In 2001 MrMarket opened 41 positions. Some of those ran well into 2002, and the last 6 of those 41 were closed around the end of 2002. Those last 6 were all losers (average loss ~43%, my estimate). MrMarket closed the other 35 positions for a gain of 15% or better, but the 6 losers dragged down the average return of the 2001 positions to 7.5%. Hmm, not bad. How did you do? Regards, Karel
Hi Karel, I remember you from all of your excellent quantitative analysis from the Motley Fool days. You are HUGE!

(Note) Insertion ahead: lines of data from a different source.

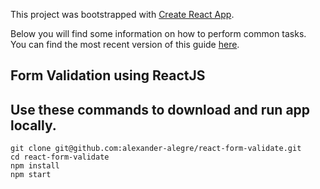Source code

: This project was bootstrapped with [Create React App](https://github.com/facebookincubator/create-react-app).

Below you will find some information on how to perform common tasks.<br>
You can find the most recent version of this guide [here](https://github.com/facebookincubator/create-react-app/blob/master/packages/react-scripts/template/README.md).

## Form Validation using ReactJS

## Use these commands to download and run app locally.

```
git clone git@github.com:alexander-alegre/react-form-validate.git
cd react-form-validate
npm install
npm start
```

Eventually, people will figure out that this has nothing to do with trading. Which doesn't mean that there won't be people who flock to it. Personally, I'm looking forward to an EBITDA thread. Or a Discounted Cash Flow thread. I'm especially looking forward to a discussion of value investing, and how long-term buy-and-hold is the only way to achieve real profits. --Db
At Wharton, they taught us how to evaluate companies. It is a helpful tool for those of us who are capable of understanding it. We read financial statements as easily as others may read Playboy.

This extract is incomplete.